TASK TO CARRY OUT
Only lines with the word "străzi" belong in the answer; copy them from the records below.

(Pictures paired with source code)
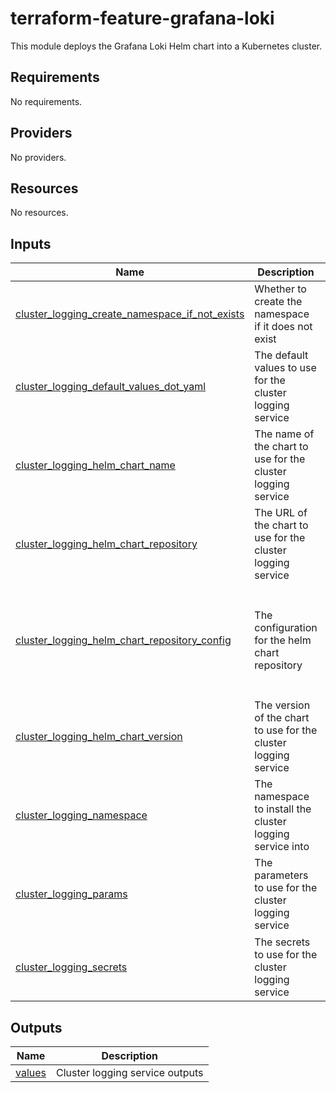 <!-- BEGIN_TF_DOCS -->
# terraform-feature-grafana-loki

This module deploys the Grafana Loki Helm chart into a Kubernetes cluster. 

## Requirements

No requirements.
## Providers

No providers.
## Resources

No resources.
## Inputs

| Name | Description | Type | Default | Required |
|------|-------------|------|---------|:--------:|
| <a name="input_cluster_logging_create_namespace_if_not_exists"></a> [cluster\_logging\_create\_namespace\_if\_not\_exists](#input\_cluster\_logging\_create\_namespace\_if\_not\_exists) | Whether to create the namespace if it does not exist | `bool` | `true` | no |
| <a name="input_cluster_logging_default_values_dot_yaml"></a> [cluster\_logging\_default\_values\_dot\_yaml](#input\_cluster\_logging\_default\_values\_dot\_yaml) | The default values to use for the cluster logging service | `string` | `null` | no |
| <a name="input_cluster_logging_helm_chart_name"></a> [cluster\_logging\_helm\_chart\_name](#input\_cluster\_logging\_helm\_chart\_name) | The name of the chart to use for the cluster logging service | `string` | `"kube-grafana-loki"` | no |
| <a name="input_cluster_logging_helm_chart_repository"></a> [cluster\_logging\_helm\_chart\_repository](#input\_cluster\_logging\_helm\_chart\_repository) | The URL of the chart to use for the cluster logging service | `string` | `"oci://public.registry.jetbrains.space/p/helm/library"` | no |
| <a name="input_cluster_logging_helm_chart_repository_config"></a> [cluster\_logging\_helm\_chart\_repository\_config](#input\_cluster\_logging\_helm\_chart\_repository\_config) | The configuration for the helm chart repository | <pre>object({<br/>    repository_key_file  = optional(string)<br/>    repository_cert_file = optional(string)<br/>    repository_ca_file   = optional(string)<br/>    repository_username  = optional(string)<br/>    repository_password  = optional(string)<br/>  })</pre> | `null` | no |
| <a name="input_cluster_logging_helm_chart_version"></a> [cluster\_logging\_helm\_chart\_version](#input\_cluster\_logging\_helm\_chart\_version) | The version of the chart to use for the cluster logging service | `string` | `"5.43.3"` | no |
| <a name="input_cluster_logging_namespace"></a> [cluster\_logging\_namespace](#input\_cluster\_logging\_namespace) | The namespace to install the cluster logging service into | `string` | `"kube-monitoring"` | no |
| <a name="input_cluster_logging_params"></a> [cluster\_logging\_params](#input\_cluster\_logging\_params) | The parameters to use for the cluster logging service | <pre>list(object({<br/>    name  = string<br/>    value = any<br/>  }))</pre> | `[]` | no |
| <a name="input_cluster_logging_secrets"></a> [cluster\_logging\_secrets](#input\_cluster\_logging\_secrets) | The secrets to use for the cluster logging service | <pre>list(object({<br/>    name  = string<br/>    value = any<br/>  }))</pre> | `[]` | no |
## Outputs

| Name | Description |
|------|-------------|
| <a name="output_values"></a> [values](#output\_values) | Cluster logging service outputs |
<!-- END_TF_DOCS -->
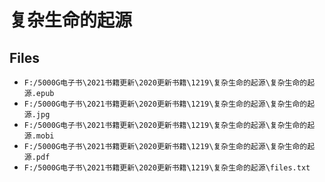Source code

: # 复杂生命的起源

## Files

- `F:/5000G电子书\2021书籍更新\2020更新书籍\1219\复杂生命的起源\复杂生命的起源.epub`
- `F:/5000G电子书\2021书籍更新\2020更新书籍\1219\复杂生命的起源\复杂生命的起源.jpg`
- `F:/5000G电子书\2021书籍更新\2020更新书籍\1219\复杂生命的起源\复杂生命的起源.mobi`
- `F:/5000G电子书\2021书籍更新\2020更新书籍\1219\复杂生命的起源\复杂生命的起源.pdf`
- `F:/5000G电子书\2021书籍更新\2020更新书籍\1219\复杂生命的起源\files.txt`

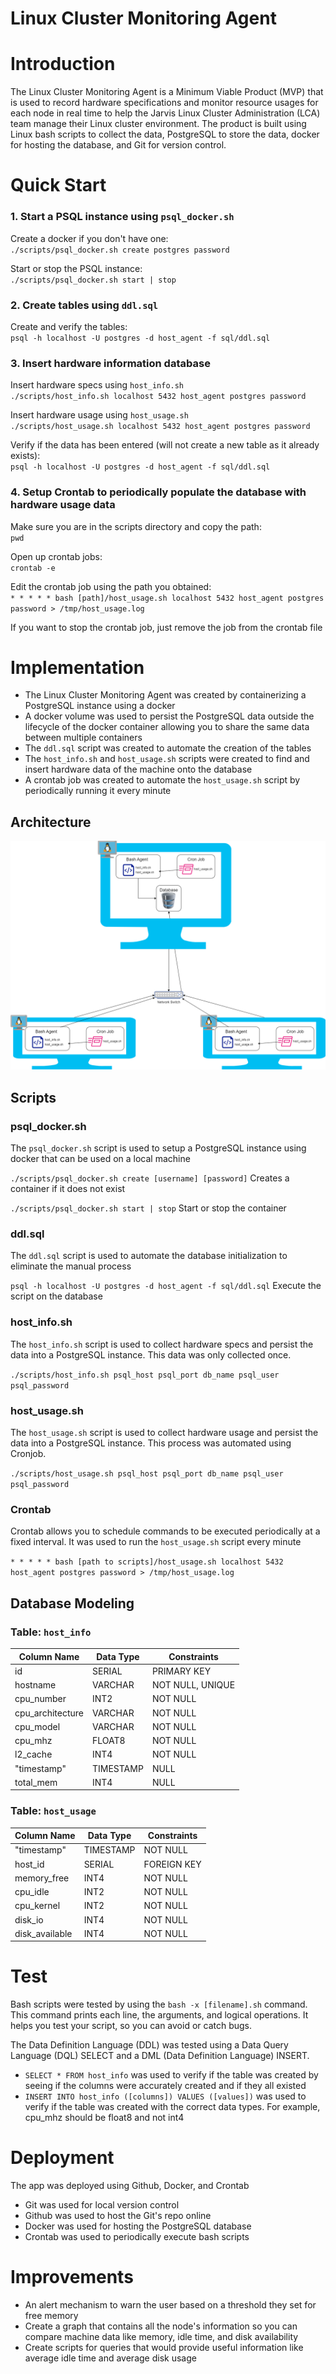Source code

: # Linux Cluster Monitoring Agent

# Introduction
The Linux Cluster Monitoring Agent is a Minimum Viable Product (MVP) that
is used to record hardware specifications and monitor resource usages 
for each node in real time to help the Jarvis Linux Cluster Administration
(LCA) team manage their Linux cluster environment. The product is built 
using Linux bash scripts to collect the data, PostgreSQL to store the data, 
docker for hosting the database, and Git for version control.

# Quick Start
### 1. Start a PSQL instance using `psql_docker.sh`
Create a docker if you don't have one: \
`./scripts/psql_docker.sh create postgres password`

Start or stop the PSQL instance: \
`./scripts/psql_docker.sh start | stop`

### 2. Create tables using `ddl.sql`
Create and verify the tables: \
`psql -h localhost -U postgres -d host_agent -f sql/ddl.sql`

### 3. Insert hardware information  database
Insert hardware specs using `host_info.sh` \
`./scripts/host_info.sh localhost 5432 host_agent postgres password`

Insert hardware usage using `host_usage.sh` \
`./scripts/host_usage.sh localhost 5432 host_agent postgres password`

Verify if the data has been entered (will not create a new table as it
already exists): \
`psql -h localhost -U postgres -d host_agent -f sql/ddl.sql`

### 4. Setup Crontab to periodically populate the database with hardware usage data
Make sure you are in the scripts directory and copy the path: \
`pwd`

Open up crontab jobs: \
`crontab -e`

Edit the crontab job using the path you obtained: \
`* * * * * bash [path]/host_usage.sh localhost 5432 host_agent postgres password > /tmp/host_usage.log`

If you want to stop the crontab job, just remove the job from the 
crontab file

# Implementation
- The Linux Cluster Monitoring Agent was created by containerizing a 
PostgreSQL instance using a docker
- A docker volume was used to persist the PostgreSQL data outside
the lifecycle of the docker container allowing you to share the same
data between multiple containers
- The `ddl.sql` script was created to automate the creation of the tables
- The `host_info.sh` and `host_usage.sh` scripts were created to find and
insert hardware data of the machine onto the database
- A crontab job was created to automate the `host_usage.sh` script by
periodically running it every minute

## Architecture
![Linux Cluster Monitoring Diagram](./assets//Linux_Cluster_Monitoring.png)

## Scripts
### psql_docker.sh
The `psql_docker.sh` script is used to setup a PostgreSQL instance using docker that can be used on a 
local machine

`./scripts/psql_docker.sh create [username] [password]` Creates a container if it 
does not exist

`./scripts/psql_docker.sh start | stop` Start or stop the container

### ddl.sql
The `ddl.sql` script is used to automate the database initialization 
to eliminate the manual process

`psql -h localhost -U postgres -d host_agent -f sql/ddl.sql` Execute 
the script on the database

### host_info.sh
The `host_info.sh` script is used to collect hardware specs and 
persist the data into a PostgreSQL instance. This data was only collected
once.

`./scripts/host_info.sh psql_host psql_port db_name psql_user psql_password`

### host_usage.sh
The `host_usage.sh` script is used to collect hardware usage and 
persist the data into a PostgreSQL instance. This process was automated 
using Cronjob.

`./scripts/host_usage.sh psql_host psql_port db_name psql_user psql_password`

### Crontab
Crontab allows you to schedule commands to be executed periodically at 
a fixed interval. It was used to run the `host_usage.sh` script every 
minute

`* * * * * bash [path to scripts]/host_usage.sh localhost 5432 host_agent postgres password > /tmp/host_usage.log`

## Database Modeling
### Table: `host_info`
| Column Name      | Data Type | Constraints      |
|------------------|-----------|------------------|
| id               | SERIAL    | PRIMARY KEY      |
| hostname         | VARCHAR   | NOT NULL, UNIQUE |
| cpu_number       | INT2      | NOT NULL         |
| cpu_architecture | VARCHAR   | NOT NULL         |
| cpu_model        | VARCHAR   | NOT NULL         |
| cpu_mhz          | FLOAT8    | NOT NULL         |
| l2_cache         | INT4      | NOT NULL         |
| "timestamp"      | TIMESTAMP | NULL             |
| total_mem        | INT4      | NULL             |

### Table: `host_usage`
| Column Name      | Data Type | Constraints |
|------------------|-----------|-------------|
| "timestamp"      | TIMESTAMP | NOT NULL    |
| host_id          | SERIAL    | FOREIGN KEY |
| memory_free      | INT4      | NOT NULL    |
| cpu_idle         | INT2      | NOT NULL    |
| cpu_kernel       | INT2      | NOT NULL    |
| disk_io          | INT4      | NOT NULL    |
| disk_available   | INT4      | NOT NULL    |

# Test
Bash scripts were tested by using the `bash -x [filename].sh` command. This
command prints each line, the arguments, and logical operations. It helps
you test your script, so you can avoid or catch bugs.

The Data Definition Language (DDL) was tested using a Data Query 
Language (DQL) SELECT and a DML (Data Definition Language) INSERT. 
- `SELECT * FROM host_info` was used to verify if the table was created by
seeing if the columns were accurately created and if they all existed
- `INSERT INTO host_info ([columns]) VALUES ([values])` was used to verify
if the table was created with the correct data types. For example, cpu_mhz
should be float8 and not int4

# Deployment
The app was deployed using Github, Docker, and Crontab
- Git was used for local version control
- Github was used to host the Git's repo online 
- Docker was used for hosting the PostgreSQL database
- Crontab was used to periodically execute bash scripts

# Improvements
- An alert mechanism to warn the user based on a threshold they set for 
free memory
- Create a graph that contains all the node's information so you can 
compare machine data like memory, idle time, and disk availability
- Create scripts for queries that would provide useful information like
average idle time and average disk usage
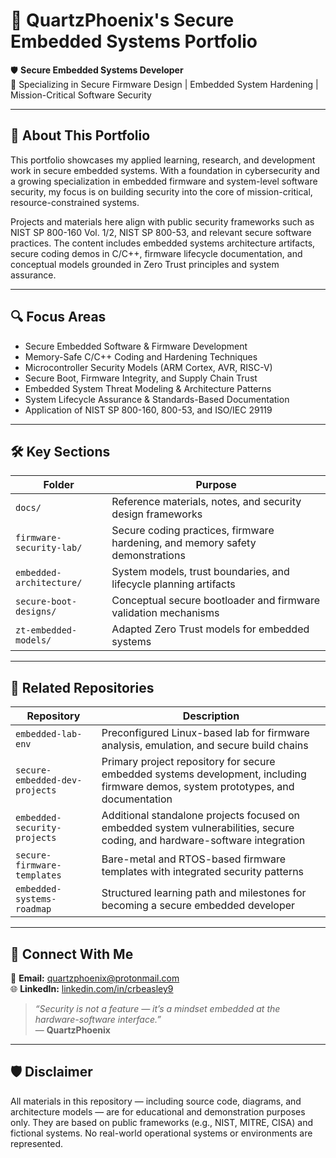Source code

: # 🔧 QuartzPhoenix's Secure Embedded Systems Portfolio  
🛡️ **Secure Embedded Systems Developer**  
🎯 Specializing in Secure Firmware Design | Embedded System Hardening | Mission-Critical Software Security  

---

## 🧭 About This Portfolio  
This portfolio showcases my applied learning, research, and development work in secure embedded systems. With a foundation in cybersecurity and a growing specialization in embedded firmware and system-level software security, my focus is on building security into the core of mission-critical, resource-constrained systems.

Projects and materials here align with public security frameworks such as NIST SP 800-160 Vol. 1/2, NIST SP 800-53, and relevant secure software practices. The content includes embedded systems architecture artifacts, secure coding demos in C/C++, firmware lifecycle documentation, and conceptual models grounded in Zero Trust principles and system assurance.

---

## 🔍 Focus Areas  
- Secure Embedded Software & Firmware Development  
- Memory-Safe C/C++ Coding and Hardening Techniques  
- Microcontroller Security Models (ARM Cortex, AVR, RISC-V)  
- Secure Boot, Firmware Integrity, and Supply Chain Trust  
- Embedded System Threat Modeling & Architecture Patterns  
- System Lifecycle Assurance & Standards-Based Documentation  
- Application of NIST SP 800-160, 800-53, and ISO/IEC 29119  

---

## 🛠️ Key Sections  

| Folder | Purpose |
|--------|---------|
| `docs/` | Reference materials, notes, and security design frameworks |
| `firmware-security-lab/` | Secure coding practices, firmware hardening, and memory safety demonstrations |
| `embedded-architecture/` | System models, trust boundaries, and lifecycle planning artifacts |
| `secure-boot-designs/` | Conceptual secure bootloader and firmware validation mechanisms |
| `zt-embedded-models/` | Adapted Zero Trust models for embedded systems |

---

## 🔗 Related Repositories  

| Repository | Description |
|------------|-------------|
| `embedded-lab-env` | Preconfigured Linux-based lab for firmware analysis, emulation, and secure build chains |
| `secure-embedded-dev-projects` | Primary project repository for secure embedded systems development, including firmware demos, system prototypes, and documentation |
| `embedded-security-projects` | Additional standalone projects focused on embedded system vulnerabilities, secure coding, and hardware-software integration |
| `secure-firmware-templates` | Bare-metal and RTOS-based firmware templates with integrated security patterns |
| `embedded-systems-roadmap` | Structured learning path and milestones for becoming a secure embedded developer |

---

## 💬 Connect With Me  
📧 **Email:** quartzphoenix@protonmail.com  
🌐 **LinkedIn:** [linkedin.com/in/crbeasley9](https://linkedin.com/in/crbeasley9)

> *“Security is not a feature — it’s a mindset embedded at the hardware-software interface.”*  
> — **QuartzPhoenix**

---

## 🛡️ Disclaimer  
All materials in this repository — including source code, diagrams, and architecture models — are for educational and demonstration purposes only. They are based on public frameworks (e.g., NIST, MITRE, CISA) and fictional systems. No real-world operational systems or environments are represented.
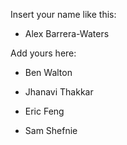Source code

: Insert your name like this:

- Alex Barrera-Waters

Add yours here:
- Ben Walton

- Jhanavi Thakkar

- Eric Feng

- Sam Shefnie
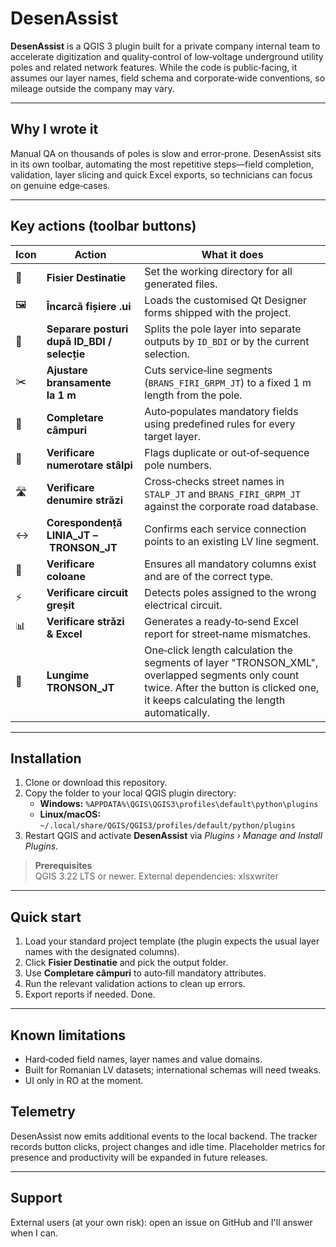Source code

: ﻿# DesenAssist

**DesenAssist** is a QGIS 3 plugin built for a private company internal team to accelerate digitization and quality‑control of low‑voltage underground utility poles and related network features.
While the code is public‑facing, it assumes our layer names, field schema and corporate‑wide conventions, so mileage outside the company may vary.

---

## Why I wrote it
Manual QA on thousands of poles is slow and error‑prone. DesenAssist sits in its own toolbar, automating the most repetitive steps—field completion, validation, layer slicing and quick Excel exports, so technicians can focus on genuine edge‑cases.

---

## Key actions (toolbar buttons)

| Icon | Action | What it does |
|------|--------|--------------|
| 📂 | **Fisier Destinatie** | Set the working directory for all generated files. |
| 🖼️ | **Încarcă fișiere .ui** | Loads the customised Qt Designer forms shipped with the project. |
| 🔀 | **Separare posturi după ID_BDI / selecție** | Splits the pole layer into separate outputs by `ID_BDI` or by the current selection. |
| ✂️ | **Ajustare bransamente la 1 m** | Cuts service‑line segments (`BRANS_FIRI_GRPM_JT`) to a fixed 1 m length from the pole. |
| 🧩 | **Completare câmpuri** | Auto‑populates mandatory fields using predefined rules for every target layer. |
| 🔢 | **Verificare numerotare stâlpi** | Flags duplicate or out‑of‑sequence pole numbers. |
| 🛣️ | **Verificare denumire străzi** | Cross‑checks street names in `STALP_JT` and `BRANS_FIRI_GRPM_JT` against the corporate road database. |
| ↔️ | **Corespondență LINIA_JT – TRONSON_JT** | Confirms each service connection points to an existing LV line segment. |
| 📑 | **Verificare coloane** | Ensures all mandatory columns exist and are of the correct type. |
| ⚡ | **Verificare circuit greșit** | Detects poles assigned to the wrong electrical circuit. |
| 📊 | **Verificare străzi & Excel** | Generates a ready‑to‑send Excel report for street‑name mismatches. |
| 📏 | **Lungime TRONSON_JT** | One‑click length calculation the segments of layer "TRONSON_XML", overlapped segments only count twice. After the button is clicked one, it keeps calculating the length automatically. |

---

## Installation

1. Clone or download this repository.  
2. Copy the folder to your local QGIS plugin directory:  
   * **Windows:** `%APPDATA%\QGIS\QGIS3\profiles\default\python\plugins`  
   * **Linux/macOS:** `~/.local/share/QGIS/QGIS3/profiles/default/python/plugins`
3. Restart QGIS and activate **DesenAssist** via *Plugins › Manage and Install Plugins*.

> **Prerequisites**  
> QGIS 3.22 LTS or newer. External dependencies: xlsxwriter

---

## Quick start

1. Load your standard project template (the plugin expects the usual layer names with the designated columns).
2. Click **Fisier Destinatie** and pick the output folder.
3. Use **Completare câmpuri** to auto‑fill mandatory attributes.
4. Run the relevant validation actions to clean up errors.
5. Export reports if needed. Done.

---

## Known limitations

* Hard‑coded field names, layer names and value domains.  
* Built for Romanian LV datasets; international schemas will need tweaks.  
* UI only in RO at the moment.

## Telemetry

DesenAssist now emits additional events to the local backend. The tracker records
button clicks, project changes and idle time. Placeholder metrics for presence
and productivity will be expanded in future releases.

---

## Support
 
External users (at your own risk): open an issue on GitHub and I'll answer when I can.
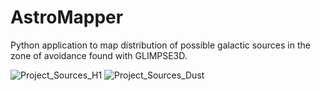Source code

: # AstroMapper
Python application to map distribution of possible galactic sources in the zone of avoidance found with GLIMPSE3D.

![Project_Sources_H1](https://user-images.githubusercontent.com/72321786/123405945-47be3c80-d5a2-11eb-85ce-a1bbd0260638.png)
![Project_Sources_Dust](https://user-images.githubusercontent.com/72321786/123405964-4c82f080-d5a2-11eb-8397-ad467e388258.png)
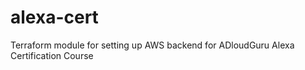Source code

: # alexa-cert

Terraform module for setting up AWS backend for ADloudGuru Alexa Certification Course

<!--- BEGIN_TF_DOCS --->

<!--- END_TF_DOCS --->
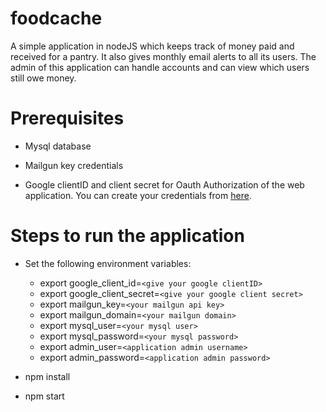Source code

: # foodcache
A simple application in nodeJS which keeps track of money paid and received for a pantry. It also gives monthly email alerts to all its users. The admin of this application can handle accounts and can view which users still owe money.

# Prerequisites

* Mysql database

* Mailgun key credentials

* Google clientID and client secret for Oauth Authorization of the web application. You can create your credentials from [here](https://developers.google.com/adwords/api/docs/guides/authentication#webapp).

# Steps to run the application

* Set the following environment variables:
  * export google_client_id=`<give your google clientID>`
  * export google_client_secret=`<give your google client secret>`
  * export mailgun_key=`<your mailgun api key>`
  * export mailgun_domain=`<your mailgun domain>`
  * export mysql_user=`<your mysql user>`
  * export mysql_password=`<your mysql password>`
  * export admin_user=`<application admin username>`
  * export admin_password=`<application admin password>`

* npm install

* npm start
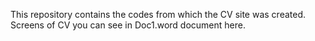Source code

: This repository contains the codes from which the CV site was created.
Screens of CV you can see in Doc1.word document here.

EXPECTED ANSWER
| 🛣️ | **Verificare denumire străzi** | Cross‑checks street names in `STALP_JT` and `BRANS_FIRI_GRPM_JT` against the corporate road database. |
| 📊 | **Verificare străzi & Excel** | Generates a ready‑to‑send Excel report for street‑name mismatches. |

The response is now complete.